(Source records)

═══

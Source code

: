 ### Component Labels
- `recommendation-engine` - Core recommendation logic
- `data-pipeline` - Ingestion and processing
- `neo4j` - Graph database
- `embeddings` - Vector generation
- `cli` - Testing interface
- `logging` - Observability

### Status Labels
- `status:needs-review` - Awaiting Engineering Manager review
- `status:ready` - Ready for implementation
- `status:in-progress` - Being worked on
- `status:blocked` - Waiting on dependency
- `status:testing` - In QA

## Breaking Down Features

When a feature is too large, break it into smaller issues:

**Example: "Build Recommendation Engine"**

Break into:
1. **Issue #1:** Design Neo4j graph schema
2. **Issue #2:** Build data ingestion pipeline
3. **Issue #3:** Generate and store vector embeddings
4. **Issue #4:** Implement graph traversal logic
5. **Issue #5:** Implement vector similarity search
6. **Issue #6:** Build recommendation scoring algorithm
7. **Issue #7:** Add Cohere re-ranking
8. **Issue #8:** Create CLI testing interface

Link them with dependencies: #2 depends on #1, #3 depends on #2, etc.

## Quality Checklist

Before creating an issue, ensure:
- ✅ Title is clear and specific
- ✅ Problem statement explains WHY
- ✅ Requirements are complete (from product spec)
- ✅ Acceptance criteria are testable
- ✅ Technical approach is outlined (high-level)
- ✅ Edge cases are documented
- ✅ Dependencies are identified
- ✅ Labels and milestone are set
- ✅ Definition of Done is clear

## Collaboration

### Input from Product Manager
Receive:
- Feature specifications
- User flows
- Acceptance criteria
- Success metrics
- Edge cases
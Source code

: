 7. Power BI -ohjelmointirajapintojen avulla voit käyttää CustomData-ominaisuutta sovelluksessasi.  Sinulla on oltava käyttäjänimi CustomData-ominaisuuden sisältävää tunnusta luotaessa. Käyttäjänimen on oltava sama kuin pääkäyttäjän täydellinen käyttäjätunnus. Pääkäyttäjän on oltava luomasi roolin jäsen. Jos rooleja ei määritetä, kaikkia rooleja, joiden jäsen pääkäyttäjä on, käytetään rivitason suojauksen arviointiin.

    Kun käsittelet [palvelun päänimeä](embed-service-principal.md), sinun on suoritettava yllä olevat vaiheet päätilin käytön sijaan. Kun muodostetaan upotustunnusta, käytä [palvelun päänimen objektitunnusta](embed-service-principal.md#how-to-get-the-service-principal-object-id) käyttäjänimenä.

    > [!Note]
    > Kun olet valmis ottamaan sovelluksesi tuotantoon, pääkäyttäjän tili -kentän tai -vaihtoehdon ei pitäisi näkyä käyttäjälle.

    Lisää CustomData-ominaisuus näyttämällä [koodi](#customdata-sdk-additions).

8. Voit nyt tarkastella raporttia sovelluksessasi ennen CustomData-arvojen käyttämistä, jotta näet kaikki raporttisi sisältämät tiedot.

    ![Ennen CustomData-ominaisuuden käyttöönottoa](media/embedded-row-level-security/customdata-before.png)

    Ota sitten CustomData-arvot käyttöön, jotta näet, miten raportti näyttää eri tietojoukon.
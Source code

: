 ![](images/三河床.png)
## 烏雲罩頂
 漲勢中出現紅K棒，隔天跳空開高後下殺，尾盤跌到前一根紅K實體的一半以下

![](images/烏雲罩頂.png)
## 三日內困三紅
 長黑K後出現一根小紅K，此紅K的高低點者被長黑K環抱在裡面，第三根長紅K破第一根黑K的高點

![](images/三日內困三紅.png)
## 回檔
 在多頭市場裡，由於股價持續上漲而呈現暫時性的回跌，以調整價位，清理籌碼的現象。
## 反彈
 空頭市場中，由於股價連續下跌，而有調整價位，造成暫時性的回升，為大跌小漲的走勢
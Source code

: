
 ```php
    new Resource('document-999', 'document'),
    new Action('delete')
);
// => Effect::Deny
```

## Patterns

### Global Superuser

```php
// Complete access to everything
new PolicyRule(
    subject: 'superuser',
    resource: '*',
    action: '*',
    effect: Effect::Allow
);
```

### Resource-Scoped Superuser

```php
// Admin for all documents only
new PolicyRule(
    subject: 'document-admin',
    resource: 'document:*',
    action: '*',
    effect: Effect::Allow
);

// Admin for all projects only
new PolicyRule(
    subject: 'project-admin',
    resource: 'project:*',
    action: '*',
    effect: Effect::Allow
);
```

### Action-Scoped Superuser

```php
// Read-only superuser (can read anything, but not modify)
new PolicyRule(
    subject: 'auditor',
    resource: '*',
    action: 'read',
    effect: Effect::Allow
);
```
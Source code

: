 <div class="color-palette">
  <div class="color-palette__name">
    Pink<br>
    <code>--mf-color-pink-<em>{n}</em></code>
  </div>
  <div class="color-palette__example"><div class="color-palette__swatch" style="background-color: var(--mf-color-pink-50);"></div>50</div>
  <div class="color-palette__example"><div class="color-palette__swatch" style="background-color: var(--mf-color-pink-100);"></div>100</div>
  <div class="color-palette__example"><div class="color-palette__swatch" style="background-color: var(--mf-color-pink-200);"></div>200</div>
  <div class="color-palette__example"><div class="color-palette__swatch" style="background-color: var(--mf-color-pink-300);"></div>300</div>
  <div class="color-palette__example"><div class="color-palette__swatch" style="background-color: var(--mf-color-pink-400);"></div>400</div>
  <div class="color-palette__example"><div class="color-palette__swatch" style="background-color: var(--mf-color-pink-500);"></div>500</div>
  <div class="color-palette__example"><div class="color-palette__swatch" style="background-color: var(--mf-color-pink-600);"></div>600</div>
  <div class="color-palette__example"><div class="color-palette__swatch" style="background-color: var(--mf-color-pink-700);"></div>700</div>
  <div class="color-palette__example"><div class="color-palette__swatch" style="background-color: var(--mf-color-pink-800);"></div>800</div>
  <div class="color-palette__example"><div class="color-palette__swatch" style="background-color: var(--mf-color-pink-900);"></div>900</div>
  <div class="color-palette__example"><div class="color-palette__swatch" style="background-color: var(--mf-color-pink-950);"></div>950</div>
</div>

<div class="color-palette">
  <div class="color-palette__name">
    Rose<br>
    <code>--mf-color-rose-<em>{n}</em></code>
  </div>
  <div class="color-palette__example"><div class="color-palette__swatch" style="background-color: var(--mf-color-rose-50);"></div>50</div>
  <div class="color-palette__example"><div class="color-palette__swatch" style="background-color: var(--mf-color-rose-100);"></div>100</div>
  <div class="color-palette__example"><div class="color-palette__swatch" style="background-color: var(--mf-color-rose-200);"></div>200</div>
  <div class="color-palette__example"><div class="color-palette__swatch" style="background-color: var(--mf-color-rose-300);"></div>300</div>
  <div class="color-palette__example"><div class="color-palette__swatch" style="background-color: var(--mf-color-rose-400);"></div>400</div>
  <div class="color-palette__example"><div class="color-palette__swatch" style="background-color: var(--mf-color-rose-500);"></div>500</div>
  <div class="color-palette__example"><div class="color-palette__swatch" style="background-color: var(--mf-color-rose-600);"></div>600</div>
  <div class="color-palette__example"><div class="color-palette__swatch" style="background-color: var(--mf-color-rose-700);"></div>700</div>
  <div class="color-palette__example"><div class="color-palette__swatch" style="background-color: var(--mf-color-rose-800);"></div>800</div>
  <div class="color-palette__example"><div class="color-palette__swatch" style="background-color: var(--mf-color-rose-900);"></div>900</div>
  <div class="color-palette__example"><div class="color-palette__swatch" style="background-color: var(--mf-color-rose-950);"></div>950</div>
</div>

═══

- _Description of the task_
Each line from the top of the data, up to and including the line that contains "4. **Issue #4:**", should be set down exactly.

- _Answer for this exercise_
Source code

: ### Component Labels
- `recommendation-engine` - Core recommendation logic
- `data-pipeline` - Ingestion and processing
- `neo4j` - Graph database
- `embeddings` - Vector generation
- `cli` - Testing interface
- `logging` - Observability

### Status Labels
- `status:needs-review` - Awaiting Engineering Manager review
- `status:ready` - Ready for implementation
- `status:in-progress` - Being worked on
- `status:blocked` - Waiting on dependency
- `status:testing` - In QA

## Breaking Down Features

When a feature is too large, break it into smaller issues:

**Example: "Build Recommendation Engine"**

Break into:
1. **Issue #1:** Design Neo4j graph schema
2. **Issue #2:** Build data ingestion pipeline
3. **Issue #3:** Generate and store vector embeddings
4. **Issue #4:** Implement graph traversal logic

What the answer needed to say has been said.